Exercise input Start Marker

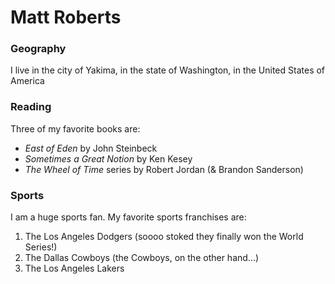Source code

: # Matt Roberts

### Geography

I live in the city of Yakima, in the state of Washington, in the United States of America

### Reading

Three of my favorite books are:
- *East of Eden* by John Steinbeck
- *Sometimes a Great Notion* by Ken Kesey
- *The Wheel of Time* series by Robert Jordan (& Brandon Sanderson)

### Sports

I am a huge sports fan. My favorite sports franchises are:
1. The Los Angeles Dodgers (soooo stoked they finally won the World Series!)
2. The Dallas Cowboys (the Cowboys, on the other hand...)
3. The Los Angeles Lakers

Exercise input End Marker

:: Task instructions ::
Each entry must be set down word for word; no image may be carried over.

:: Finished task ::
Source code

: # Matt Roberts

### Geography

I live in the city of Yakima, in the state of Washington, in the United States of America

### Reading

Three of my favorite books are:
- *East of Eden* by John Steinbeck
- *Sometimes a Great Notion* by Ken Kesey
- *The Wheel of Time* series by Robert Jordan (& Brandon Sanderson)

### Sports

I am a huge sports fan. My favorite sports franchises are:
1. The Los Angeles Dodgers (soooo stoked they finally won the World Series!)
2. The Dallas Cowboys (the Cowboys, on the other hand...)
3. The Los Angeles Lakers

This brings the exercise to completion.